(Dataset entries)
+--

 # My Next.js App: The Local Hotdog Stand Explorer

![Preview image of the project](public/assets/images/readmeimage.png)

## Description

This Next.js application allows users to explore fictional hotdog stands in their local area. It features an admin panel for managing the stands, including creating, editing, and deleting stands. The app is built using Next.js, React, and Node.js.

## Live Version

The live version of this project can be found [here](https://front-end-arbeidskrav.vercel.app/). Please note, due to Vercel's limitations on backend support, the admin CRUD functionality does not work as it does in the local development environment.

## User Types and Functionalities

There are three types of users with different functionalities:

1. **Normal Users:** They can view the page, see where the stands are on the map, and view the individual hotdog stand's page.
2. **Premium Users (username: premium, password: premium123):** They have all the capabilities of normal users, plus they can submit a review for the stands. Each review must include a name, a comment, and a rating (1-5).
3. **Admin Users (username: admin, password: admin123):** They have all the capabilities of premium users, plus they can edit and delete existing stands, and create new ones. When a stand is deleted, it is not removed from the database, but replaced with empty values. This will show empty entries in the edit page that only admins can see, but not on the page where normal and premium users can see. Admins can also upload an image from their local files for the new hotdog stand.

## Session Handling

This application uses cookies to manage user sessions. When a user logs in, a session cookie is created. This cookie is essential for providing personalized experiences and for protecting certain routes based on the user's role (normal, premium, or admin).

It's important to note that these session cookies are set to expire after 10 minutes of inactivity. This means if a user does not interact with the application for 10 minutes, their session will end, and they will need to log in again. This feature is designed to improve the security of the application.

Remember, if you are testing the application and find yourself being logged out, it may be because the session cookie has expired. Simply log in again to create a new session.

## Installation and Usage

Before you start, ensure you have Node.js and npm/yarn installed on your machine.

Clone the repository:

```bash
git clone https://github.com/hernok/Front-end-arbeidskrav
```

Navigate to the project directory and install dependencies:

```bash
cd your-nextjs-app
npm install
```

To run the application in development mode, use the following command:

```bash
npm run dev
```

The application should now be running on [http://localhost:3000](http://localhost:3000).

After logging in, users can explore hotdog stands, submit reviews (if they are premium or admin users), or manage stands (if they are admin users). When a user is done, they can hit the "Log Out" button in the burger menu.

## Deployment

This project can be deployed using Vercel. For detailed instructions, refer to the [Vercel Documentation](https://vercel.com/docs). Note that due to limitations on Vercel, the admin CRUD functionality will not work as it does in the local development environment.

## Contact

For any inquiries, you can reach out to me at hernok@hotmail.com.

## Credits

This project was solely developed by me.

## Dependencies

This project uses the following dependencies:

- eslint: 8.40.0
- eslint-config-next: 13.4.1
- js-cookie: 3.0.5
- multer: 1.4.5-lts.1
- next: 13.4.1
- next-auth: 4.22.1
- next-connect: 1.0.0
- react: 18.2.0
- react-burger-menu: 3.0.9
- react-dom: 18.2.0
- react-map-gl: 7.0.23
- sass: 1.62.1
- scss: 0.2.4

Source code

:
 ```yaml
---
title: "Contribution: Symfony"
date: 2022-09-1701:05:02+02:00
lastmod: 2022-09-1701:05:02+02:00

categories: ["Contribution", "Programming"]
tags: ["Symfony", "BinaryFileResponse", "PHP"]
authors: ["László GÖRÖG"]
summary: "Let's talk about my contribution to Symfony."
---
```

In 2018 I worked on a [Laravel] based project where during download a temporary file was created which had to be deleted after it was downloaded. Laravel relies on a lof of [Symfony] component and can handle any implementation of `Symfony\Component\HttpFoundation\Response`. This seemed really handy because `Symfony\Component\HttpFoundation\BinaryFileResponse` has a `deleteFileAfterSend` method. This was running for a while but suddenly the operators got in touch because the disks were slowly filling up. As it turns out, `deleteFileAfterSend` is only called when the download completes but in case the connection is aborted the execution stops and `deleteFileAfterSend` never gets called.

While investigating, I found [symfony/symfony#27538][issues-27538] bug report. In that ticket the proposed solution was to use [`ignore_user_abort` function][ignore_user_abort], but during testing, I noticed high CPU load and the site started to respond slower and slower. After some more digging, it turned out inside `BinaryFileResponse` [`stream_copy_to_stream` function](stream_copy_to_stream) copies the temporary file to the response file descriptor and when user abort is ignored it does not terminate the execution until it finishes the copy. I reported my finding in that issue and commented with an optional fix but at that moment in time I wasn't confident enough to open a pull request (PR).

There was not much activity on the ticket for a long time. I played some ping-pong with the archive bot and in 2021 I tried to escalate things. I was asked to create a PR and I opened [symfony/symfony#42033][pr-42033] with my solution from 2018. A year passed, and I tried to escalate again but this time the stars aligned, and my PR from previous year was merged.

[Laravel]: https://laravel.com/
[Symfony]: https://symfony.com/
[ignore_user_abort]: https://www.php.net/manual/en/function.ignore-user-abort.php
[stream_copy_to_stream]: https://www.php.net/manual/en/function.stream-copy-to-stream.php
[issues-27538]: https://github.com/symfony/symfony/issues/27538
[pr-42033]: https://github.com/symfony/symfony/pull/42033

+--

Repeat every record exactly, so that nothing is lost or altered.

 # My Next.js App: The Local Hotdog Stand Explorer

![Preview image of the project](public/assets/images/readmeimage.png)

## Description

This Next.js application allows users to explore fictional hotdog stands in their local area. It features an admin panel for managing the stands, including creating, editing, and deleting stands. The app is built using Next.js, React, and Node.js.

## Live Version

The live version of this project can be found [here](https://front-end-arbeidskrav.vercel.app/). Please note, due to Vercel's limitations on backend support, the admin CRUD functionality does not work as it does in the local development environment.

## User Types and Functionalities

There are three types of users with different functionalities:

1. **Normal Users:** They can view the page, see where the stands are on the map, and view the individual hotdog stand's page.
2. **Premium Users (username: premium, password: premium123):** They have all the capabilities of normal users, plus they can submit a review for the stands. Each review must include a name, a comment, and a rating (1-5).
3. **Admin Users (username: admin, password: admin123):** They have all the capabilities of premium users, plus they can edit and delete existing stands, and create new ones. When a stand is deleted, it is not removed from the database, but replaced with empty values. This will show empty entries in the edit page that only admins can see, but not on the page where normal and premium users can see. Admins can also upload an image from their local files for the new hotdog stand.

## Session Handling

This application uses cookies to manage user sessions. When a user logs in, a session cookie is created. This cookie is essential for providing personalized experiences and for protecting certain routes based on the user's role (normal, premium, or admin).

It's important to note that these session cookies are set to expire after 10 minutes of inactivity. This means if a user does not interact with the application for 10 minutes, their session will end, and they will need to log in again. This feature is designed to improve the security of the application.

Remember, if you are testing the application and find yourself being logged out, it may be because the session cookie has expired. Simply log in again to create a new session.

## Installation and Usage

Before you start, ensure you have Node.js and npm/yarn installed on your machine.

Clone the repository:

```bash
git clone https://github.com/hernok/Front-end-arbeidskrav
```

Navigate to the project directory and install dependencies:

```bash
cd your-nextjs-app
npm install
```

To run the application in development mode, use the following command:

```bash
npm run dev
```

The application should now be running on [http://localhost:3000](http://localhost:3000).

After logging in, users can explore hotdog stands, submit reviews (if they are premium or admin users), or manage stands (if they are admin users). When a user is done, they can hit the "Log Out" button in the burger menu.

## Deployment

This project can be deployed using Vercel. For detailed instructions, refer to the [Vercel Documentation](https://vercel.com/docs). Note that due to limitations on Vercel, the admin CRUD functionality will not work as it does in the local development environment.

## Contact

For any inquiries, you can reach out to me at hernok@hotmail.com.

## Credits

This project was solely developed by me.

## Dependencies

This project uses the following dependencies:

- eslint: 8.40.0
- eslint-config-next: 13.4.1
- js-cookie: 3.0.5
- multer: 1.4.5-lts.1
- next: 13.4.1
- next-auth: 4.22.1
- next-connect: 1.0.0
- react: 18.2.0
- react-burger-menu: 3.0.9
- react-dom: 18.2.0
- react-map-gl: 7.0.23
- sass: 1.62.1
- scss: 0.2.4

Source code

:
 ```yaml
---
title: "Contribution: Symfony"
date: 2022-09-1701:05:02+02:00
lastmod: 2022-09-1701:05:02+02:00

categories: ["Contribution", "Programming"]
tags: ["Symfony", "BinaryFileResponse", "PHP"]
authors: ["László GÖRÖG"]
summary: "Let's talk about my contribution to Symfony."
---
```

In 2018 I worked on a [Laravel] based project where during download a temporary file was created which had to be deleted after it was downloaded. Laravel relies on a lof of [Symfony] component and can handle any implementation of `Symfony\Component\HttpFoundation\Response`. This seemed really handy because `Symfony\Component\HttpFoundation\BinaryFileResponse` has a `deleteFileAfterSend` method. This was running for a while but suddenly the operators got in touch because the disks were slowly filling up. As it turns out, `deleteFileAfterSend` is only called when the download completes but in case the connection is aborted the execution stops and `deleteFileAfterSend` never gets called.

While investigating, I found [symfony/symfony#27538][issues-27538] bug report. In that ticket the proposed solution was to use [`ignore_user_abort` function][ignore_user_abort], but during testing, I noticed high CPU load and the site started to respond slower and slower. After some more digging, it turned out inside `BinaryFileResponse` [`stream_copy_to_stream` function](stream_copy_to_stream) copies the temporary file to the response file descriptor and when user abort is ignored it does not terminate the execution until it finishes the copy. I reported my finding in that issue and commented with an optional fix but at that moment in time I wasn't confident enough to open a pull request (PR).

There was not much activity on the ticket for a long time. I played some ping-pong with the archive bot and in 2021 I tried to escalate things. I was asked to create a PR and I opened [symfony/symfony#42033][pr-42033] with my solution from 2018. A year passed, and I tried to escalate again but this time the stars aligned, and my PR from previous year was merged.

[Laravel]: https://laravel.com/
[Symfony]: https://symfony.com/
[ignore_user_abort]: https://www.php.net/manual/en/function.ignore-user-abort.php
[stream_copy_to_stream]: https://www.php.net/manual/en/function.stream-copy-to-stream.php
[issues-27538]: https://github.com/symfony/symfony/issues/27538
[pr-42033]: https://github.com/symfony/symfony/pull/42033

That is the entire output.